Virtual (computed/calculated/derived/generated) columns

In this series of posts, we'll be discussing some "unique" behaviors of the Snowflake analytical base, which you won't find in the documentation.

Let's start with virtual (computed/calculated/derived/generated) columns.

In the documentation, virtual columns are mentioned only in the context of EXTERNAL TABLEs and STREAMs. These are METADATA$… columns that contain record metadata.

But you can also create virtual columns in regular tables:

CREATE TABLE T (
  A INT,
  B INT,
  C INT AS (A + B )
)

Such columns cannot be updated. Also, you cannot perform INSERT INTO specifying these columns. You'll get an error message:

> Virtual column 'C' is an invalid target.

ATTENTION!

Values in virtual columns are not saved on disk. They are calculated each time they are accessed. Thus, you can't save on one-time calculation during insertion/update. This behavior differs from the usual GENERATED columns in PostgreSQL. To save calculated data, you can use DEFAULT expressions for columns. Unfortunately, this approach won't protect against forceful data update in such columns.

What are virtual columns for?

  1. If you want to "hard code" an algorithm and get prettier SELECT queries

  2. They can also be used as a parameter for CLUSTER BY.

  3. There's another use for such columns - to use them as analogs of constraints.

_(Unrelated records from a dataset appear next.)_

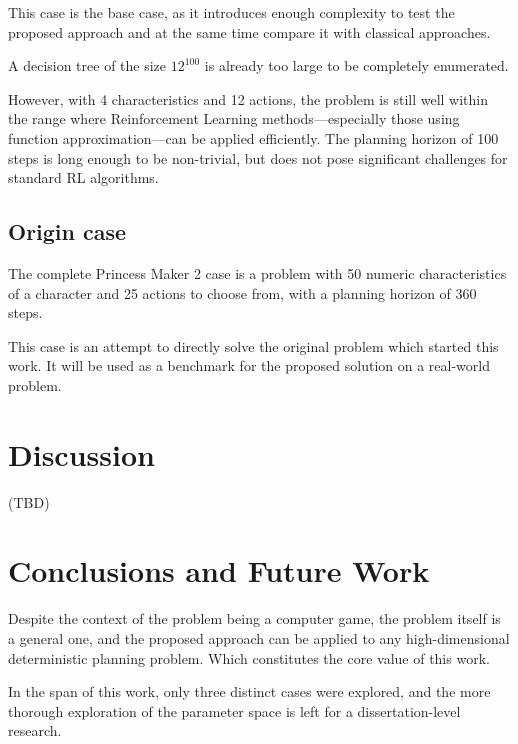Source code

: \documentclass[11pt, a4paper]{article}
\begin{document}
	This case is the base case, as it introduces enough complexity to test the proposed approach and at the same time compare it with classical approaches.

	A decision tree of the size $12^{100}$ is already too large to be completely enumerated.

	However, with 4 characteristics and 12 actions, the problem is still well within the range where Reinforcement Learning methods—especially those using function approximation—can be applied efficiently.
	The planning horizon of 100 steps is long enough to be non-trivial, but does not pose significant challenges for standard RL algorithms.

	\subsection{Origin case}

	The complete Princess Maker 2 case is a problem with 50 numeric characteristics of a character and 25 actions to choose from, with a planning horizon of 360 steps.

	This case is an attempt to directly solve the original problem which started this work.
	It will be used as a benchmark for the proposed solution on a real-world problem.

	\section{Discussion}

	(TBD)
	
	\section{Conclusions and Future Work}

	Despite the context of the problem being a computer game, the problem itself is a general one, and the proposed approach can be applied to any high-dimensional deterministic planning problem.
	Which constitutes the core value of this work.

	In the span of this work, only three distinct cases were explored, and the more thorough exploration of the parameter space is left for a dissertation-level research.

	\printbibliography
\end{document}

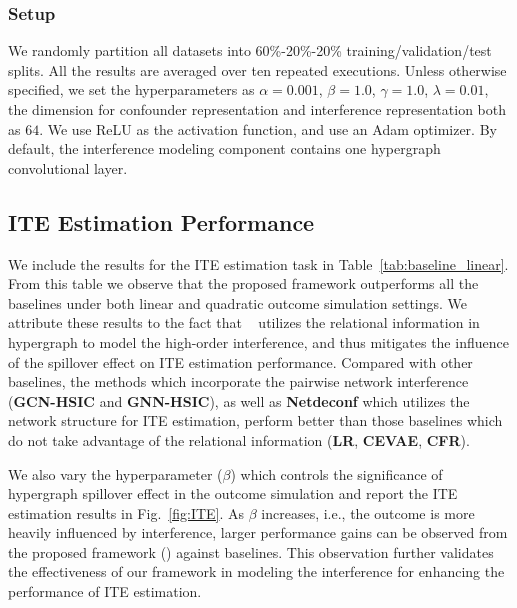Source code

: \subsubsection{Setup} We randomly partition all datasets into 60\%-20\%-20\% training/validation/test splits. All the results are averaged over ten repeated executions. Unless otherwise specified, we set the hyperparameters as $\alpha=0.001$, $\beta=1.0$, $\gamma=1.0$, $\lambda=0.01$, the dimension for confounder representation and interference representation both as $64$. We use ReLU as the  activation function, and use an Adam optimizer. By default, the interference modeling component contains one hypergraph convolutional layer.

\subsection{ITE Estimation Performance}
We include the results for the ITE estimation task in Table~\ref{tab:baseline_linear}. From this table we 
observe that the proposed framework outperforms all the baselines under both linear and quadratic outcome simulation settings. We attribute these results to the fact that \mymodel~ utilizes the  relational information in hypergraph to model the high-order interference, and thus mitigates the influence of the spillover effect on ITE estimation performance. 
Compared with other baselines, the methods which incorporate the pairwise network interference (\textbf{GCN-HSIC} and \textbf{GNN-HSIC}), as well as \textbf{Netdeconf} which utilizes the network structure for ITE estimation, perform better than those baselines which do not take advantage of the relational information (\textbf{LR}, \textbf{CEVAE}, \textbf{CFR}). 

We also vary the hyperparameter ($\beta$) which controls the significance of hypergraph spillover effect in the outcome simulation and report the ITE estimation results in Fig.~\ref{fig:ITE}.
As $\beta$ increases, i.e., the outcome is more heavily influenced by interference, larger performance gains can be observed from the proposed framework (\mymodel) against baselines. 
This observation further validates the effectiveness of our framework in modeling the interference for enhancing the performance of ITE estimation.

The only difference being - constraints prevent the insertion and change of invalid data. However, since values of virtual columns are not saved, but calculated every time they are accessed, invalid data will still make its way into your table.

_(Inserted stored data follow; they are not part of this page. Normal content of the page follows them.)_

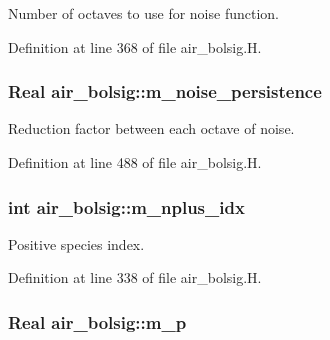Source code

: Number of octaves to use for noise function. 



Definition at line 368 of file air\+\_\+bolsig.\+H.

\subsubsection[{\texorpdfstring{m\+\_\+noise\+\_\+persistence}{m_noise_persistence}}]{\setlength{\rightskip}{0pt plus 5cm}Real air\+\_\+bolsig\+::m\+\_\+noise\+\_\+persistence\hspace{0.3cm}{\ttfamily [protected]}}\hypertarget{classair__bolsig_a85a379381c3ed1c8c13ae72fed18a1eb}{}\label{classair__bolsig_a85a379381c3ed1c8c13ae72fed18a1eb}


Reduction factor between each octave of noise. 



Definition at line 488 of file air\+\_\+bolsig.\+H.

\subsubsection[{\texorpdfstring{m\+\_\+nplus\+\_\+idx}{m_nplus_idx}}]{\setlength{\rightskip}{0pt plus 5cm}int air\+\_\+bolsig\+::m\+\_\+nplus\+\_\+idx\hspace{0.3cm}{\ttfamily [protected]}}\hypertarget{classair__bolsig_a1fa343816af83c384219bafa3e98fc64}{}\label{classair__bolsig_a1fa343816af83c384219bafa3e98fc64}


Positive species index. 



Definition at line 338 of file air\+\_\+bolsig.\+H.

\subsubsection[{\texorpdfstring{m\+\_\+p}{m_p}}]{\setlength{\rightskip}{0pt plus 5cm}Real air\+\_\+bolsig\+::m\+\_\+p\hspace{0.3cm}{\ttfamily [protected]}}\hypertarget{classair__bolsig_a7055727a92e7ffdb0a82a42dd229888c}{}\label{classair__bolsig_a7055727a92e7ffdb0a82a42dd229888c}


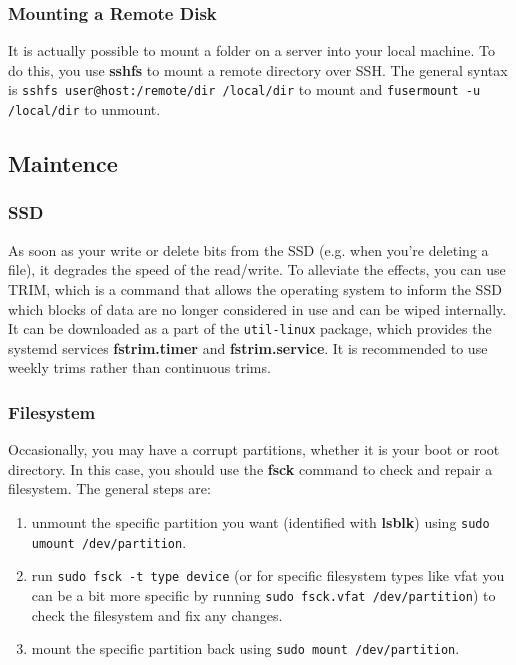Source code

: \documentclass{article}
\begin{document}
    \subsubsection{Mounting a Remote Disk} 

      It is actually possible to mount a folder on a server into your local machine. To do this, you use \textbf{sshfs} to mount a remote directory over SSH. The general syntax is \texttt{sshfs user@host:/remote/dir /local/dir} to mount and \texttt{fusermount -u /local/dir} to unmount. 

  \subsection{Maintence} 

    \subsubsection{SSD}

      As soon as your write or delete bits from the SSD (e.g. when you're deleting a file), it degrades the speed of the read/write. To alleviate the effects, you can use TRIM, which is a command that allows the operating system to inform the SSD which blocks of data are no longer considered in use and can be wiped internally. It can be downloaded as a part of the \texttt{util-linux} package, which provides the systemd services \textbf{fstrim.timer} and \textbf{fstrim.service}. It is recommended to use weekly trims rather than continuous trims. 

    \subsubsection{Filesystem} 

      Occasionally, you may have a corrupt partitions, whether it is your boot or root directory. In this case, you should use the \textbf{fsck} command to check and repair a filesystem. The general steps are: 
      \begin{enumerate} 
        \item unmount the specific partition you want (identified with \textbf{lsblk}) using \texttt{sudo umount /dev/partition}. 
        \item run \texttt{sudo fsck -t type device} (or for specific filesystem types like vfat you can be a bit more specific by running \texttt{sudo fsck.vfat /dev/partition}) to check the filesystem and fix any changes. 
        \item mount the specific partition back using \texttt{sudo mount /dev/partition}. 
      \end{enumerate}
\end{document}
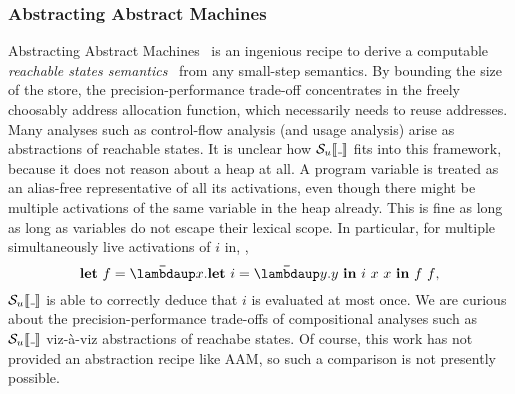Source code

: \subsubsection*{Abstracting Abstract Machines}
Abstracting Abstract Machines~\citep{aam} is an ingenious recipe to derive
a computable \emph{reachable states semantics}~\citep{Cousot:21} from any
small-step semantics.
By bounding the size of the store, the precision-performance trade-off
concentrates in the freely choosably address allocation function, which
necessarily needs to reuse addresses.
Many analyses such as control-flow analysis (and usage analysis) arise as
abstractions of reachable states.
It is unclear how $\semusg{\wild}$ fits into this framework, because it does not
reason about a heap at all.
A program variable is treated as an alias-free representative of all
its activations, even though there might be multiple activations of the same
variable in the heap already.
This is fine as long as long as variables do not escape their lexical scope.
In particular, for multiple simultaneously live activations of $i$ in, \eg,
\[
  \Let{f}{\Lam{x}{\Let{i}{\Lam{y}{y}}{i~x~x}}}{f~f},
\]
$\semusg{\wild}$ is able to correctly deduce that $i$ is evaluated at most once.
We are curious about the precision-performance trade-offs of compositional
analyses such as $\semusg{\wild}$ viz-à-viz abstractions of reachabe states.
Of course, this work has not provided an abstraction recipe like AAM, so such a
comparison is not presently possible.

By making a selection on virtual columns, you can conveniently track violations of set restrictions.

CREATE TABLE T (
  A INT,
  C BOOLEAN AS (A>0)
);
  1. Bonus: You can discourage your colleagues from using
SELECT * FROM T

and list all columns with a comma.

Make a virtual column with the expression (1/0) and when trying to make a SELECT * … you'll get an error.

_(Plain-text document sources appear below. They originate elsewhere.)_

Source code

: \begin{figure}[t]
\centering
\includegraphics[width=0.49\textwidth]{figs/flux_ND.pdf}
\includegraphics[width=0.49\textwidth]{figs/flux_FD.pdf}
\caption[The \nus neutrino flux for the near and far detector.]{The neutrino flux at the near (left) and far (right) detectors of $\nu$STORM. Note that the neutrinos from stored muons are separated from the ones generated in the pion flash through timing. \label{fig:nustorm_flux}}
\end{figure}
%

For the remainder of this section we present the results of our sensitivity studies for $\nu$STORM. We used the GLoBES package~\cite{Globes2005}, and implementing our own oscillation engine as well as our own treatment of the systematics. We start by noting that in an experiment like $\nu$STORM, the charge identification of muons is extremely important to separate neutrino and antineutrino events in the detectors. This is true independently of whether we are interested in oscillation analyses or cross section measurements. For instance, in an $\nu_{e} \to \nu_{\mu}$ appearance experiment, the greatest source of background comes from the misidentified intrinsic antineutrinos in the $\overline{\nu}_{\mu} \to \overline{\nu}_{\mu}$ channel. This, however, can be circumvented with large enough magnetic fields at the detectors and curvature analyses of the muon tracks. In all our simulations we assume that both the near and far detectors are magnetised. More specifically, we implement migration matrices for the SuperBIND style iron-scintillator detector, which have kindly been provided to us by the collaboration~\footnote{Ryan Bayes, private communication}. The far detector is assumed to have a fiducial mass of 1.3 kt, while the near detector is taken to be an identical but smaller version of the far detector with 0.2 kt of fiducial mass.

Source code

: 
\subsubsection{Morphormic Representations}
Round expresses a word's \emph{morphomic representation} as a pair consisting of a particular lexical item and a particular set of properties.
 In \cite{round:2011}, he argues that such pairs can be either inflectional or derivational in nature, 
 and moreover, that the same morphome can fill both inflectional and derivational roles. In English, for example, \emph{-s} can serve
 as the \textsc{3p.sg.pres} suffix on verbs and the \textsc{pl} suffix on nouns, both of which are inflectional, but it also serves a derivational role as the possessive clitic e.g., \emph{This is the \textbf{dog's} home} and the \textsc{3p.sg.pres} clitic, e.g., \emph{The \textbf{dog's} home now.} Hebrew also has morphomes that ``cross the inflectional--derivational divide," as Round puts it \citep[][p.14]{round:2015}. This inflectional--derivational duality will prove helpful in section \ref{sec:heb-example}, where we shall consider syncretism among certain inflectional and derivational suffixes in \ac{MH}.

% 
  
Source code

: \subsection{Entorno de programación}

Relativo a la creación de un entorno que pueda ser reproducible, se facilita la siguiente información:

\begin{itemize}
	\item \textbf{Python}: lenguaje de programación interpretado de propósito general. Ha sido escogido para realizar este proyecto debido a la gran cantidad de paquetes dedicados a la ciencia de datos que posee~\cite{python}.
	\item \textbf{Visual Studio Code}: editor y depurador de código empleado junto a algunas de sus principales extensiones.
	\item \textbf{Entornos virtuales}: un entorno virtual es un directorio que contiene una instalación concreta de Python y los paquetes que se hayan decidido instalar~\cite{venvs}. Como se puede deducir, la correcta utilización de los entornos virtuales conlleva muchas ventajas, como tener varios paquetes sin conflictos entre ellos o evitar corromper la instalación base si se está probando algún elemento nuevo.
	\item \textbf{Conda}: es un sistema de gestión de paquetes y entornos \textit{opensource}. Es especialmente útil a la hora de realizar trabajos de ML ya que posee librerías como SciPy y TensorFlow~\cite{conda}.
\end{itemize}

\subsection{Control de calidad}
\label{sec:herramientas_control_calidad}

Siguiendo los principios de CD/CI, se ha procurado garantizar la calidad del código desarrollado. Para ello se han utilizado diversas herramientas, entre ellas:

Although, now this can be bypassed using SELECT * EXCLUDE …

Also, a side effect will be - everyone will hate you 🙂

Virtual column implementation subtleties

Expressions are rewritten by the Snowflake engine.

CASE WHEN A >0 THEN A ELSE B END

becomes

IFF(A > 0, A, B )

when exporting DDL.

Numeric types are confusing 🙂

CREATE TABLE T (
  A INT,
  B INT AS (1/(2*A))
);

When exporting DDL you will indeed get column B with type NUMBER(38,0), but the column type when accessing it will correspond to NUMBER(7,6).

Now we’ll tell you about a nuance that will lead to the creation of tables from which data cannot be read!

We already know that Snowflake can rewrite the expression specified as the value of a virtual column. But what will happen if we put a whole query in there?

CREATE TABLE MY_TBL2 (
    KEY NUMBER(38,0),
    CHECK_SUM NUMBER(38,0) AS (SELECT key FROM MY_TBL1)
);

The table will be created!

Snowflake will check the query in the virtual column and if the MYTBL1 table doesn't exist, then the MYTBL2 table will not be created.

This query will not be rewritten, although some time ago we would have seen something like this:

AS ((SELECT 1 AS "KEY" FROM TABLE (GENERATOR)ROWCOUNT => 1, rowCount => 1) GENERATOR))

You can insert data into the MY_TBL2 table, but you won't be able to retrieve it afterwards.

And what if we try a simpler query?

CREATE TABLE MY_TBL3 (
    KEY NUMBER(38,0),
    CHECK_SUM NUMBER(38,0) AS (SELECT 1)
);

The table will also be created
but accessing it will be impossible.